À partir de son expérience personnelle, à laquelle il se tient aussi fermement que le roi tient sa couronne, Valéry s’emploie dès lors et ni plus ni moins qu’à formaliser pour la transmettre une manière de penser propre au geste de création, geste qui en est à la fois la source et l’estuaire.

Si la pensée qui en résulte s’aventure en cours de route sur les terrains de la physiologie et de la physique autant qu’elle empiète sur la philosophie, la psychologie, l’économie ou la sociologie, elle ne relève d’aucune autre discipline que de celle qu’elle prétend fonder, la poétique – quand bien même cette dernière, bien entendu, ne sortirait pas de nulle part.
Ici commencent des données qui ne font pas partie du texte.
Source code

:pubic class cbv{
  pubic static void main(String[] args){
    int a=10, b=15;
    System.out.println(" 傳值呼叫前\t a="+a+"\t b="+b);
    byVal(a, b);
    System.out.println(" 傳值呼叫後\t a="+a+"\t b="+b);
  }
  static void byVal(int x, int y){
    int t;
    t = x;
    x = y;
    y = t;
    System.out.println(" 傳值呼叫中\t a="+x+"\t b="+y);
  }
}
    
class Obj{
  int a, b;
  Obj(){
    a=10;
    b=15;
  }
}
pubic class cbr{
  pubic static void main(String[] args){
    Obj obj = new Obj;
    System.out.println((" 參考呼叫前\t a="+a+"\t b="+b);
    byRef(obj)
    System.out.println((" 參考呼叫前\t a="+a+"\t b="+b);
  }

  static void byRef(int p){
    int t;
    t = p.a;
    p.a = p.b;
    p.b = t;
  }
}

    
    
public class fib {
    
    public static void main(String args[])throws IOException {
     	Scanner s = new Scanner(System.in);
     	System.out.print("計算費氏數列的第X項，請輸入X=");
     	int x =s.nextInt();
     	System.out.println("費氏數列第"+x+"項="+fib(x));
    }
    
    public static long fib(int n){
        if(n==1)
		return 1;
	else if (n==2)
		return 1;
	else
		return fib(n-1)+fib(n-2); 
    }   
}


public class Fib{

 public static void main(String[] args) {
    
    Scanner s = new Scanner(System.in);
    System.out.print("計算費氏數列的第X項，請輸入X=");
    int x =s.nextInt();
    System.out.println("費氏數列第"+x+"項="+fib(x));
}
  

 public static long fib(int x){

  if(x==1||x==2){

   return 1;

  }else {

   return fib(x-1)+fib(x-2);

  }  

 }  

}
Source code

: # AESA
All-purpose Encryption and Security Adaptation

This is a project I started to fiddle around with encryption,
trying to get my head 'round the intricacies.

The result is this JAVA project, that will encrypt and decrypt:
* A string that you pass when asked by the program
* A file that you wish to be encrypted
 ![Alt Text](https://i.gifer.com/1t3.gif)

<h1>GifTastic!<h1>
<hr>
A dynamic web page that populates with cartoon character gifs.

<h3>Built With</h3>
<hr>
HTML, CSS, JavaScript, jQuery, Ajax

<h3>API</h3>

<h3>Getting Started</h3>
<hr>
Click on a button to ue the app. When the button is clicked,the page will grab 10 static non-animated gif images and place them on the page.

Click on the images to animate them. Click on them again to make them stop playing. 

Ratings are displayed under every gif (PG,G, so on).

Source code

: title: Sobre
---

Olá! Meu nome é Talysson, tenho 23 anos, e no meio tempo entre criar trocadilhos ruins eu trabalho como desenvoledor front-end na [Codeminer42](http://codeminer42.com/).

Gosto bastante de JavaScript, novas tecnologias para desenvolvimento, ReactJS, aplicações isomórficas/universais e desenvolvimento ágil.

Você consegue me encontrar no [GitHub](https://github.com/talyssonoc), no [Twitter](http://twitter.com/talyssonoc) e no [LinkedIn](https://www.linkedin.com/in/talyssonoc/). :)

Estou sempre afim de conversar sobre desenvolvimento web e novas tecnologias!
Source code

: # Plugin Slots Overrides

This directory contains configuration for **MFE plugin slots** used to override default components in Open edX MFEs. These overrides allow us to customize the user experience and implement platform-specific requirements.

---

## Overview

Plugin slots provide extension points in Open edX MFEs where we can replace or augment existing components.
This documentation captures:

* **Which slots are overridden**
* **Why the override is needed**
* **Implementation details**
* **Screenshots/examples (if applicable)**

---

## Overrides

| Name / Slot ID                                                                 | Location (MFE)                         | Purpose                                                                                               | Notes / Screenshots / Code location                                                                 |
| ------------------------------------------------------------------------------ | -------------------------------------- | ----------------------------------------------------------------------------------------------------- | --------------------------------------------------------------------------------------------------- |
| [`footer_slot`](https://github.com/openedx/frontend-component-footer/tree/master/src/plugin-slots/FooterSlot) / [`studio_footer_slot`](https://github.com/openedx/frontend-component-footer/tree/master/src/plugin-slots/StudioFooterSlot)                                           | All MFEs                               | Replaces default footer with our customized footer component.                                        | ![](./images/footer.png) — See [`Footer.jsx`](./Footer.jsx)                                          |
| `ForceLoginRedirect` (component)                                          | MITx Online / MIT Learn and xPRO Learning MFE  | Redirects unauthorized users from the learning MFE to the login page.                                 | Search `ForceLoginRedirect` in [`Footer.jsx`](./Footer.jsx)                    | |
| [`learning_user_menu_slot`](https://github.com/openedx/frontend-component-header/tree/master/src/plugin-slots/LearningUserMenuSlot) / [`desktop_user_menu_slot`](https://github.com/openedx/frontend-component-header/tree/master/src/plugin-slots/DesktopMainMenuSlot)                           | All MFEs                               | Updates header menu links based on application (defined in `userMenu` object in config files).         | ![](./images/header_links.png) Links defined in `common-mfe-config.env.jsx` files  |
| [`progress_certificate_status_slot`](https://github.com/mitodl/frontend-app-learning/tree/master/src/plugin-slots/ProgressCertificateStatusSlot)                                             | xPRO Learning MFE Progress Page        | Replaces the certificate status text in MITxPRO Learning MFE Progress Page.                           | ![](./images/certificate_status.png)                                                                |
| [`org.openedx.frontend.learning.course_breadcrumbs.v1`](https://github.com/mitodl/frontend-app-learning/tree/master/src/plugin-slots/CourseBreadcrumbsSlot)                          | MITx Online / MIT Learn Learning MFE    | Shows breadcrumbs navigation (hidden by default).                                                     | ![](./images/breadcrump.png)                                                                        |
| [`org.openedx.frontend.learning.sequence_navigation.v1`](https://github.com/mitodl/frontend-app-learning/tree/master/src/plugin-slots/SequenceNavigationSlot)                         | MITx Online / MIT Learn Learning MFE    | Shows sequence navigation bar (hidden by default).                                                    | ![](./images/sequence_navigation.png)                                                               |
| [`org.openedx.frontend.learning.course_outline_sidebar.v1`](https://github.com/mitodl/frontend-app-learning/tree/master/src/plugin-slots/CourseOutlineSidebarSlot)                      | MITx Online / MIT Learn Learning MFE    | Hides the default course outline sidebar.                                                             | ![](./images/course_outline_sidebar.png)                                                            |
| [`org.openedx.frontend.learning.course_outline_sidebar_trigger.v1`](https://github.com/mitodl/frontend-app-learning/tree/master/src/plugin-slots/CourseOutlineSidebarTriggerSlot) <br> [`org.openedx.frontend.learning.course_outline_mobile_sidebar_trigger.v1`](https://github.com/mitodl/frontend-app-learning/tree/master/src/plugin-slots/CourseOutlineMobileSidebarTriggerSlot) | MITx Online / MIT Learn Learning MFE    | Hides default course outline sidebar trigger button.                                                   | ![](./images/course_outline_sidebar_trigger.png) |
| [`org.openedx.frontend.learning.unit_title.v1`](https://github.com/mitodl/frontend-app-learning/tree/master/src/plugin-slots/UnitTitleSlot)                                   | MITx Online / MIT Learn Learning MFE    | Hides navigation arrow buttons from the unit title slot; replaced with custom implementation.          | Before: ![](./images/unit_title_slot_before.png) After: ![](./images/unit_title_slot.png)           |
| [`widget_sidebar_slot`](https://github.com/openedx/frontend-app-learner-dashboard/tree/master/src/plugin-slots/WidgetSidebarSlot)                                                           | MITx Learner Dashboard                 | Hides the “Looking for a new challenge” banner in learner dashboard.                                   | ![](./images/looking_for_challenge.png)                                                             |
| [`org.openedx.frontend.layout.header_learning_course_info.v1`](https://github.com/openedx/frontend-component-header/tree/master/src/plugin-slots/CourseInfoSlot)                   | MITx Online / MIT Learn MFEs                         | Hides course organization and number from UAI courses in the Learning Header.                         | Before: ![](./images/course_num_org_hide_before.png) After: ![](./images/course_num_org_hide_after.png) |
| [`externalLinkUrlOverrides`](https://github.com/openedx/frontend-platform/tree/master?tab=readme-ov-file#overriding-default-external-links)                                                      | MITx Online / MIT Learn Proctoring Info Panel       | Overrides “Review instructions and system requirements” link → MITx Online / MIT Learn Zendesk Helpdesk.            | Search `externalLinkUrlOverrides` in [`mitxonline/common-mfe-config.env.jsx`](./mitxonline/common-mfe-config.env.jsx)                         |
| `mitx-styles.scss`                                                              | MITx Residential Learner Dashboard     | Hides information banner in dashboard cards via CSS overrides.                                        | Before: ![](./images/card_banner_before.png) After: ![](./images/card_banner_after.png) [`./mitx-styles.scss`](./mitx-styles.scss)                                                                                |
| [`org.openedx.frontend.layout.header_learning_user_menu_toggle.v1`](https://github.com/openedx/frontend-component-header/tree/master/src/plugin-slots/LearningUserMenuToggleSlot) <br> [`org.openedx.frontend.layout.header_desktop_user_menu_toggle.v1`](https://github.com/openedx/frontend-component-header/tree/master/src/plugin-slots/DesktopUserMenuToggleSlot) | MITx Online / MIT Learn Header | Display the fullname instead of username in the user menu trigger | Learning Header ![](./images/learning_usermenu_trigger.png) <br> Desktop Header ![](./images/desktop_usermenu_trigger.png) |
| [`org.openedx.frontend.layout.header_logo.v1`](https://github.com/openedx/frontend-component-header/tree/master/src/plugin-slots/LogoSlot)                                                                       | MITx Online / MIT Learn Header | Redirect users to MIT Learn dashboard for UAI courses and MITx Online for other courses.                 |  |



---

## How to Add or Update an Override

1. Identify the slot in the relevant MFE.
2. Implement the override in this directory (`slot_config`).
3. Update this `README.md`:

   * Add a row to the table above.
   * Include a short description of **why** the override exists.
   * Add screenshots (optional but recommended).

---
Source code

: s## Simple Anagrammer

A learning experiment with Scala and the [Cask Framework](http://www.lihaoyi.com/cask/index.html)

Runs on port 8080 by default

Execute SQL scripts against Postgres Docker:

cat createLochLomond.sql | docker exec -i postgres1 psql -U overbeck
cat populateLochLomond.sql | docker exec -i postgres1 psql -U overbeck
L’apport décisif de Valéry n’est pas tant de penser le geste artistique, ce qu’ont fait avant et après lui de nombreux artistes, que d’être porté par une ambition magnifique de démesure : sans jamais se départir d’une démarche intellectuelle rigoureuse, élaborer le socle solide d’une discipline qui serait susceptible « d’embrasser s’il est possible l’ensemble des conditions de la production des œuvres de l’esprit ».

Bien plus qu’un enseignement, ce Cours de poétique est de l’ordre de la transmission.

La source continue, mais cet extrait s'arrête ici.